Le tribunal suédois saisi de l'affaire demande à la Cour de justice des Communautés européennes si le règlement s'applique à une personne qui, lors de l'entrée en vigueur de ce texte dans un État membre, séjournait dans cet État en qualité de chômeur, bénéficiaire de prestations de chômage au titre de la législation de cet État, après y avoir auparavant exercé une activité salariée.

La Cour rappelle qu'une personne peut se prévaloir de la qualité de travailleur au sens du règlement, dès lors qu'elle est assurée, même contre un seul risque, au titre d'une assurance obligatoire visée dans le champ d'application du règlement, et ce, indépendamment de l'existence d'une relation de travail. Les conditions énoncées par la Cour sont remplies par la requérante.

Sur le fait que lors de l'application du règlement à la Suède cette personne bénéficiait de prestations de chômage au titre d'une activité antérieure, la Cour de justice précise que l'article 94 du règlement (CEE) n° 1408/71, permet que toute période d'emploi accomplie précédemment à l'application du règlement soit prise en considération pour la détermination de l'ouverture des droits.

Dans sa deuxième question, le tribunal suédois s'interrogeait sur l'application de l'article 13, paragraphe 2, sous f), du règlement (CEE) n° 1408/71 dans le cas d'espèce.

Pour la Commission cette disposition était applicable à l'expiration des droits de l'intéressée dans le dernier pays d'emploi, sauf lorsque cette dernière a cessé toute activité professionnelle. La Cour quant à elle estime que cette disposition est destinée à couvrir les situations dans lesquelles la législation d'un État membre cesse d'être applicable à une personne, pour quelque raison que ce soit, et pas seulement parce que cette personne aurait cessé son activité professionnelle définitivement ou temporairement. Elle conclut que cet article est applicable à la situation de la requérante.

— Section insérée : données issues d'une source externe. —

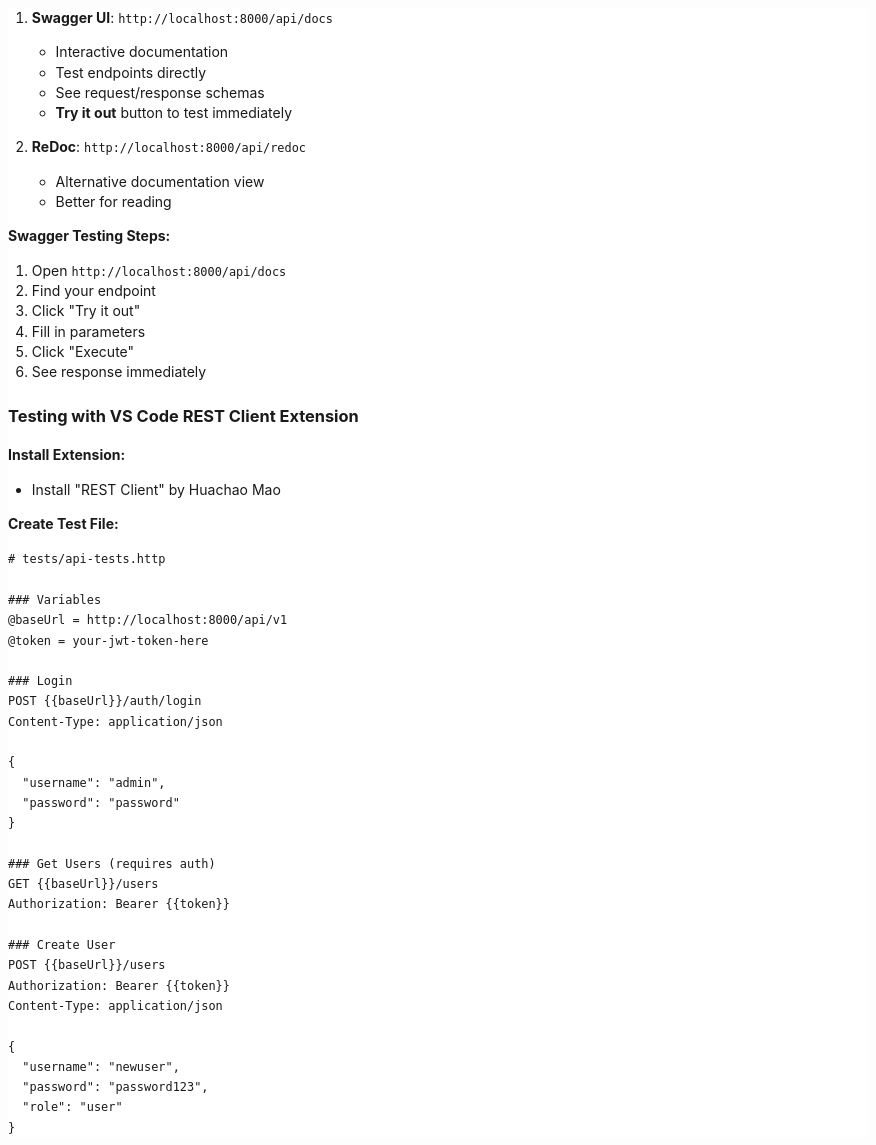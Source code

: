 1. **Swagger UI**: `http://localhost:8000/api/docs`
   - Interactive documentation
   - Test endpoints directly
   - See request/response schemas
   - **Try it out** button to test immediately

2. **ReDoc**: `http://localhost:8000/api/redoc`
   - Alternative documentation view
   - Better for reading

**Swagger Testing Steps:**
1. Open `http://localhost:8000/api/docs`
2. Find your endpoint
3. Click "Try it out"
4. Fill in parameters
5. Click "Execute"
6. See response immediately

### Testing with VS Code REST Client Extension

**Install Extension:**
- Install "REST Client" by Huachao Mao

**Create Test File:**
```http
# tests/api-tests.http

### Variables
@baseUrl = http://localhost:8000/api/v1
@token = your-jwt-token-here

### Login
POST {{baseUrl}}/auth/login
Content-Type: application/json

{
  "username": "admin",
  "password": "password"
}

### Get Users (requires auth)
GET {{baseUrl}}/users
Authorization: Bearer {{token}}

### Create User
POST {{baseUrl}}/users
Authorization: Bearer {{token}}
Content-Type: application/json

{
  "username": "newuser",
  "password": "password123",
  "role": "user"
}
```
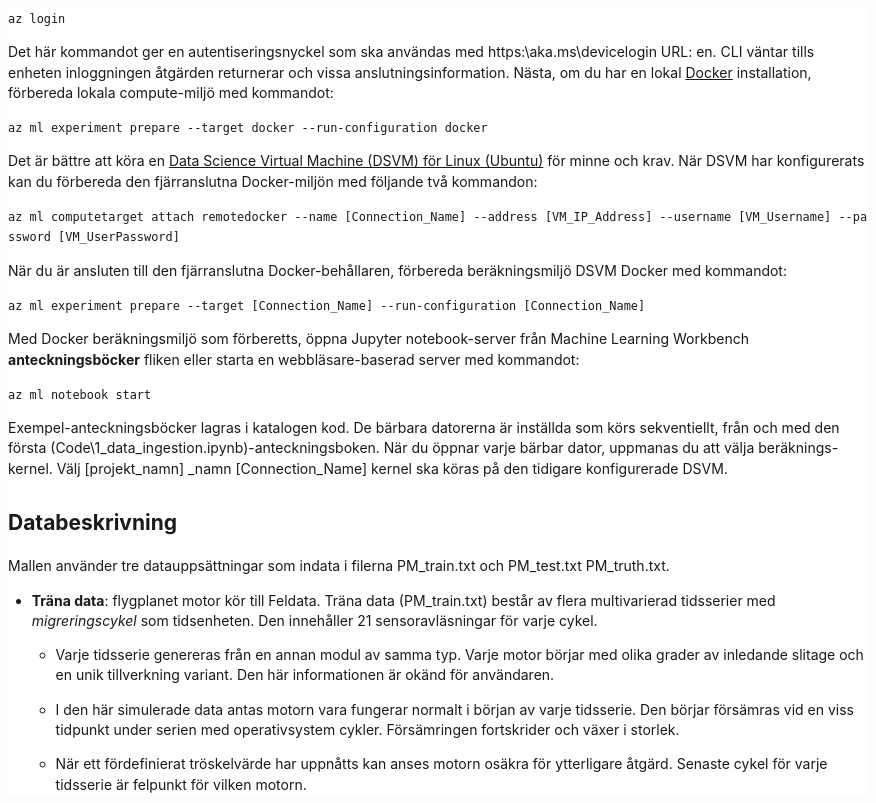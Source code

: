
 ```
az login
``` 

Det här kommandot ger en autentiseringsnyckel som ska användas med https:\\aka.ms\devicelogin URL: en. CLI väntar tills enheten inloggningen åtgärden returnerar och vissa anslutningsinformation. Nästa, om du har en lokal [Docker](https://www.docker.com/get-docker) installation, förbereda lokala compute-miljö med kommandot:

```
az ml experiment prepare --target docker --run-configuration docker
```

Det är bättre att köra en [Data Science Virtual Machine (DSVM) för Linux (Ubuntu)](https://azuremarketplace.microsoft.com/marketplace/apps/microsoft-ads.linux-data-science-vm-ubuntu) för minne och krav. När DSVM har konfigurerats kan du förbereda den fjärranslutna Docker-miljön med följande två kommandon:

```
az ml computetarget attach remotedocker --name [Connection_Name] --address [VM_IP_Address] --username [VM_Username] --password [VM_UserPassword]
```

När du är ansluten till den fjärranslutna Docker-behållaren, förbereda beräkningsmiljö DSVM Docker med kommandot: 

```
az ml experiment prepare --target [Connection_Name] --run-configuration [Connection_Name]
```

Med Docker beräkningsmiljö som förberetts, öppna Jupyter notebook-server från Machine Learning Workbench **anteckningsböcker** fliken eller starta en webbläsare-baserad server med kommandot: 

```
az ml notebook start
```

Exempel-anteckningsböcker lagras i katalogen kod. De bärbara datorerna är inställda som körs sekventiellt, från och med den första (Code\1_data_ingestion.ipynb)-anteckningsboken. När du öppnar varje bärbar dator, uppmanas du att välja beräknings-kernel. Välj [projekt_namn] _namn [Connection_Name] kernel ska köras på den tidigare konfigurerade DSVM.

## <a name="data-description"></a>Databeskrivning

Mallen använder tre datauppsättningar som indata i filerna PM_train.txt och PM_test.txt PM_truth.txt. 

- **Träna data**: flygplanet motor kör till Feldata. Träna data (PM_train.txt) består av flera multivarierad tidsserier med *migreringscykel* som tidsenheten. Den innehåller 21 sensoravläsningar för varje cykel. 

    - Varje tidsserie genereras från en annan modul av samma typ. Varje motor börjar med olika grader av inledande slitage och en unik tillverkning variant. Den här informationen är okänd för användaren. 

    - I den här simulerade data antas motorn vara fungerar normalt i början av varje tidsserie. Den börjar försämras vid en viss tidpunkt under serien med operativsystem cykler. Försämringen fortskrider och växer i storlek. 

    - När ett fördefinierat tröskelvärde har uppnåtts kan anses motorn osäkra för ytterligare åtgärd. Senaste cykel för varje tidsserie är felpunkt för vilken motorn.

Dans sa dernière question, le tribunal suédois demande si l'article 22 du règlement (CEE)
n° 1408/71, n'interdit pas à une institution d'opposer une condition de résidence sur son territoire pour servir des prestations parentales, à une personne qui a cessé toute activité professionnelle. Sur ce point, la Cour précise que pour l'application de cette disposition, il faut que les prestations en cause soient des prestations de maternité. Certes, dans le règlement le Gouvernement suédois avait inscrit ces prestations comme des prestations de maternité. Toutefois, depuis l'arrêt du 10 octobre 1996, Hoever et Zachow (C-245/94 et C 312/94, Rec. P. I-4895), les prestations en cause doivent être considérées comme des prestations familiales au sens du règlement.

Ce type de prestation, qui confère à son bénéficiaire un droit légalement défini, vise à permettre à l'un des parents de se consacrer à l'éducation d'un jeune enfant et à atténuer le désavantage financier que représente la renonciation à un revenu provenant d'une activité professionnelle.

Certes, pendant les soixante jours qui précèdent la naissance seule la mère est admise au bénéfice de cette prestation. Toutefois, durant les autres jours la prestation est accordée au parent qui a la garde principale des enfants. La Cour observe également que cette prestation vise à permettre aux parents de se consacrer alternativement à la garde de l'enfant et à compenser dans une certaine mesure la perte de revenu qu'entraîne le fait de renoncer temporairement à une activité professionnelle.

Après avoir démontré qu'il s'agissait d'une prestation familiale, la Cour constate que la requérante ne remplit pas les conditions de l'article 73 (activité salariée), ni celles de l'article 74 (chômeur indemnisé) du règlement (CEE) n° 1408/71. En effet, aucun des membres de sa famille n'a résidé dans un État autre que l'État compétent.

La Cour observe également que l'article 10 du règlement (CEE) n° 1408/71, qui lève les clauses de résidence pour les prestations acquises en matière de vieillesse, d'invalidité ou de survivants ne vise pas les prestations familiales.

Elle conclut que le règlement permet à une institution d'opposer une condition de résidence sur son territoire, pour servir des prestations familiales à une personne qui a cessé toute activité professionnelle sur son territoire et qui a transféré sa résidence avec sa famille, sur le territoire d'un autre État.